If you’re feeling disconnected from your imagination and own inspirations and creative ideas, then it’s likely that your creativity was shut down at some stage. Maybe for you this happened when you were growing up? Parents and teachers can unknowingly squash the natural exuberance and creativity that children love to display, particularly if it’s triggering their own disowned spontaneous, creative and more individualistic selves.

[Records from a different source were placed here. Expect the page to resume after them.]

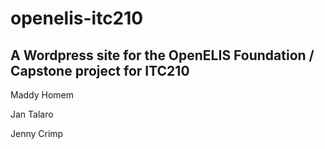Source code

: # openelis-itc210

## A Wordpress site for the OpenELIS Foundation / Capstone project for ITC210

Maddy Homem

Jan Talaro

Jenny Crimp
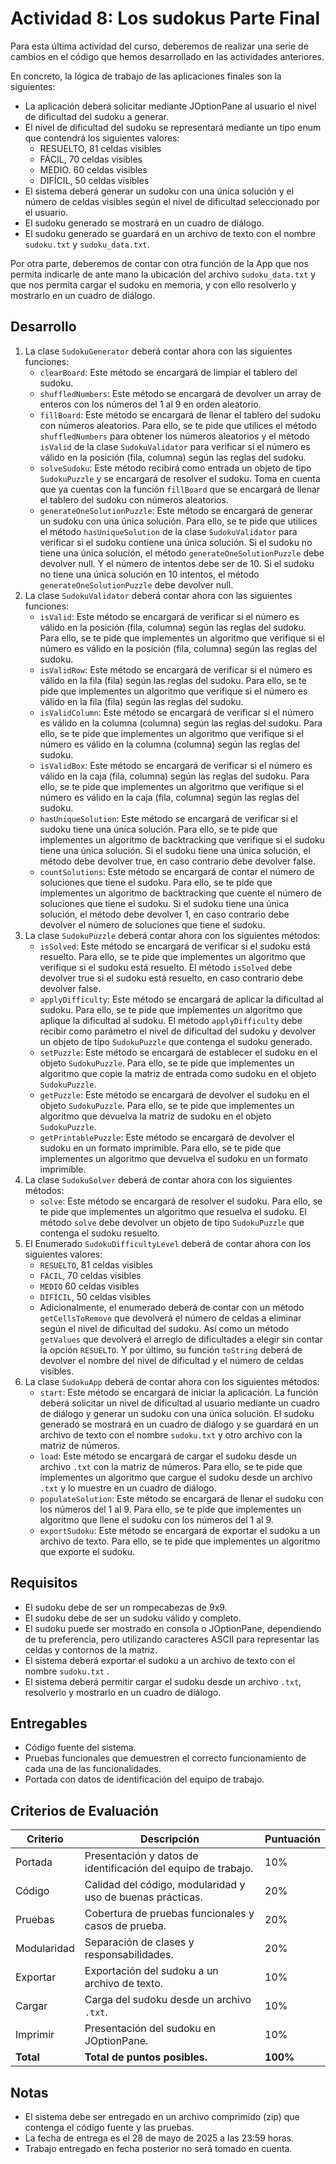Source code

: # Actividad 8: Los sudokus Parte Final

Para esta última actividad del curso, deberemos de realizar una serie de cambios en el código que hemos
desarrollado en las actividades anteriores.

En concreto, la lógica de trabajo de las aplicaciones finales son la siguientes:

- La aplicación deberá solicitar mediante JOptionPane al usuario el nivel de dificultad del sudoku a generar.
- El nivel de dificultad del sudoku se representará mediante un tipo enum que contendrá los siguientes valores:
    - RESUELTO, 81 celdas visibles
    - FÁCIL, 70 celdas visibles
    - MEDIO. 60 celdas visibles
    - DIFÍCIL, 50 celdas visibles
- El sistema deberá generar un sudoku con una única solución y el número de celdas visibles según el nivel de dificultad
  seleccionado por el usuario.
- El sudoku generado se mostrará en un cuadro de diálogo.
- El sudoku generado se guardará en un archivo de texto con el nombre `sudoku.txt` y `sudoku_data.txt`.

Por otra parte, deberemos de contar con otra función de la App que nos permita indicarle de ante mano la ubicación del
archivo `sudoku_data.txt` y que nos permita cargar el sudoku en memoria, y con ello resolverlo y mostrarlo en un cuadro
de
diálogo.

## Desarrollo

1. La clase `SudokuGenerator` deberá contar ahora con las siguientes funciones:
    * `clearBoard`: Este método se encargará de limpiar el tablero del sudoku.
    * `shuffledNumbers`: Este método se encargará de devolver un array de enteros con los números del 1 al 9 en orden
      aleatorio.
    * `fillBoard`: Este método se encargará de llenar el tablero del sudoku con números aleatorios. Para ello, se te
      pide que utilices el método `shuffledNumbers` para obtener los números aleatorios y el método `isValid` de la
      clase `SudokuValidator` para verificar si el número es válido en la posición (fila, columna) según las reglas del
      sudoku.
    * `solveSudoku`: Este método recibirá como entrada un objeto de tipo `SudokuPuzzle` y se encargará de resolver el
      sudoku. Toma en cuenta que ya cuentas con la función `fillBoard` que se encargará de llenar el tablero del sudoku
      con números aleatorios.
    * `generateOneSolutionPuzzle`: Este método se encargará de generar un sudoku con una única solución. Para ello, se
      te pide que utilices el método `hasUniqueSolution` de la clase `SudokuValidator` para verificar si el sudoku
      contiene una única solución. Si el sudoku no tiene una única solución, el método `generateOneSolutionPuzzle` debe
      devolver null. Y el número de intentos debe ser de 10. Si el sudoku no tiene una única solución en 10 intentos,
      el método `generateOneSolutionPuzzle` debe devolver null.
2. La clase `SudokuValidator` deberá contar ahora con las siguientes funciones:
    * `isValid`: Este método se encargará de verificar si el número es válido en la posición (fila, columna) según las
      reglas del sudoku. Para ello, se te pide que implementes un algoritmo que verifique si el número es válido en la
      posición (fila, columna) según las reglas del sudoku.
    * `isValidRow`: Este método se encargará de verificar si el número es válido en la fila (fila) según las reglas del
      sudoku. Para ello, se te pide que implementes un algoritmo que verifique si el número es válido en la fila (fila)
      según las reglas del sudoku.
    * `isValidColumn`: Este método se encargará de verificar si el número es válido en la columna (columna) según las
      reglas del sudoku. Para ello, se te pide que implementes un algoritmo que verifique si el número es válido en la
      columna (columna) según las reglas del sudoku.
    * `isValidBox`: Este método se encargará de verificar si el número es válido en la caja (fila, columna) según las
      reglas del sudoku. Para ello, se te pide que implementes un algoritmo que verifique si el número es válido en la
      caja (fila, columna) según las reglas del sudoku.
    * `hasUniqueSolution`: Este método se encargará de verificar si el sudoku tiene una única solución. Para ello, se te
      pide que implementes un algoritmo de backtracking que verifique si el sudoku tiene una única solución. Si el
      sudoku tiene una única solución, el método debe devolver true, en caso contrario debe devolver false.
    * `countSolutions`: Este método se encargará de contar el número de soluciones que tiene el sudoku. Para ello, se te
      pide que implementes un algoritmo de backtracking que cuente el número de soluciones que tiene el sudoku. Si el
      sudoku tiene una única solución, el método debe devolver 1, en caso contrario debe devolver el número de
      soluciones que tiene el sudoku.
3. La clase `SudokuPuzzle` deberá contar ahora con los siguientes métodos:
    * `isSolved`: Este método se encargará de verificar si el sudoku está resuelto. Para ello, se te pide que
      implementes un algoritmo que verifique si el sudoku está resuelto. El método `isSolved` debe devolver true si el
      sudoku está resuelto, en caso contrario debe devolver false.
    * `applyDifficulty`: Este método se encargará de aplicar la dificultad al sudoku. Para ello, se te pide que
      implementes un algoritmo que aplique la dificultad al sudoku. El método `applyDifficulty` debe recibir como
      parámetro el nivel de dificultad del sudoku y devolver un objeto de tipo `SudokuPuzzle` que contenga el sudoku
      generado.
    * `setPuzzle`: Este método se encargará de establecer el sudoku en el objeto `SudokuPuzzle`. Para ello, se te pide
      que implementes un algoritmo que copie la matriz de entrada como sudoku en el objeto `SudokuPuzzle`.
    * `getPuzzle`: Este método se encargará de devolver el sudoku en el objeto `SudokuPuzzle`. Para ello, se te pide
      que implementes un algoritmo que devuelva la matriz de sudoku en el objeto `SudokuPuzzle`.
    * `getPrintablePuzzle`: Este método se encargará de devolver el sudoku en un formato imprimible. Para ello, se
      te pide que implementes un algoritmo que devuelva el sudoku en un formato imprimible.
4. La clase `SudokuSolver` deberá de contar ahora con los siguientes métodos:
    * `solve`: Este método se encargará de resolver el sudoku. Para ello, se te pide que implementes un algoritmo que
      resuelva el sudoku. El método `solve` debe devolver un objeto de tipo `SudokuPuzzle` que contenga el sudoku
      resuelto.
5. El Enumerado `SudokuDifficultyLevel` deberá de contar ahora con los siguientes valores:
    * `RESUELTO`, 81 celdas visibles
    * `FÁCIL`, 70 celdas visibles
    * `MEDIO` 60 celdas visibles
    * `DIFÍCIL`, 50 celdas visibles
    * Adicionalmente, el enumerado deberá de contar con un método `getCellsToRemove` que devolverá el número de celdas
      a eliminar según el nivel de dificultad del sudoku. Así como un método `getValues` que devolverá el arreglo de
      dificultades a elegir sin contar la opción `RESUELTO`. Y por último, su función `toString` deberá de devolver el
      nombre del nivel de dificultad y el número de celdas visibles.
6. La clase `SudokuApp` deberá de contar ahora con los siguientes métodos:
    * `start`: Este método se encargará de iniciar la aplicación. La función deberá solicitar un nivel de dificultad al
      usuario mediante un cuadro de diálogo y generar un sudoku con una única solución. El sudoku generado se
      mostrará en un cuadro de diálogo y se guardará en un archivo de texto con el nombre `sudoku.txt` y otro archivo
      con la matriz de números.
    * `load`: Este método se encargará de cargar el sudoku desde un archivo `.txt` con la matriz de números. Para ello,
      se te pide que implementes un algoritmo que cargue el sudoku desde un archivo `.txt` y lo muestre en un cuadro de
      diálogo.
    * `populateSolution`: Este método se encargará de llenar el sudoku con los números del 1 al 9. Para ello, se te pide
      que implementes un algoritmo que llene el sudoku con los números del 1 al 9.
    * `exportSudoku`: Este método se encargará de exportar el sudoku a un archivo de texto. Para ello, se te pide que
      implementes un algoritmo que exporte el sudoku.

## Requisitos

- El sudoku debe de ser un rompecabezas de 9x9.
- El sudoku debe de ser un sudoku válido y completo.
- El sudoku puede ser mostrado en consola o JOptionPane, dependiendo de tu preferencia, pero utilizando caracteres
  ASCII para representar las celdas y contornos de la matriz.
- El sistema deberá exportar el sudoku a un archivo de texto con el nombre `sudoku.txt` .
- El sistema deberá permitir cargar el sudoku desde un archivo `.txt`, resolverlo y mostrarlo en un cuadro de
  diálogo.

## Entregables

- Código fuente del sistema.
- Pruebas funcionales que demuestren el correcto funcionamiento de cada una de las funcionalidades.
- Portada con datos de identificación del equipo de trabajo.

## Criterios de Evaluación

| Criterio    | Descripción                                                   | Puntuación |
|-------------|---------------------------------------------------------------|------------|
| Portada     | Presentación y datos de identificación del equipo de trabajo. | 10%        |
| Código      | Calidad del código, modularidad y uso de buenas prácticas.    | 20%        |
| Pruebas     | Cobertura de pruebas funcionales y casos de prueba.           | 20%        |
| Modularidad | Separación de clases y responsabilidades.                     | 20%        |
| Exportar    | Exportación del sudoku a un archivo de texto.                 | 10%        |
| Cargar      | Carga del sudoku desde un archivo `.txt`.                     | 10%        |  
| Imprimir    | Presentación del sudoku en JOptionPane.                       | 10%        |
| **Total**   | **Total de puntos posibles.**                                 | **100%**   |

## Notas

- El sistema debe ser entregado en un archivo comprimido (zip) que contenga el código fuente y las pruebas.
- La fecha de entrega es el 28 de mayo de 2025 a las 23:59 horas.
- Trabajo entregado en fecha posterior no será tomado en cuenta.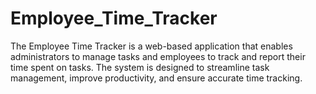 # Employee_Time_Tracker
The Employee Time Tracker is a web-based application that enables administrators to manage tasks and employees to track and report their time spent on tasks. The system is designed to streamline task management, improve productivity, and ensure accurate time tracking.
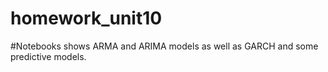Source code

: # homework_unit10
#Notebooks shows ARMA and ARIMA models as well as GARCH and some predictive models.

This can play out in many different ways. The ambitious parent who was never allowed to pursue their own creative interests growing up gets annoyed and critical when they see their own child expressing similar desires and discourages their creative efforts – without even realizing this is happening. The frustrated artist who begrudgingly teaches for a living because they can’t survive off their artwork alone, unintentionally criticizes and squashes the natural talents of a gifted student.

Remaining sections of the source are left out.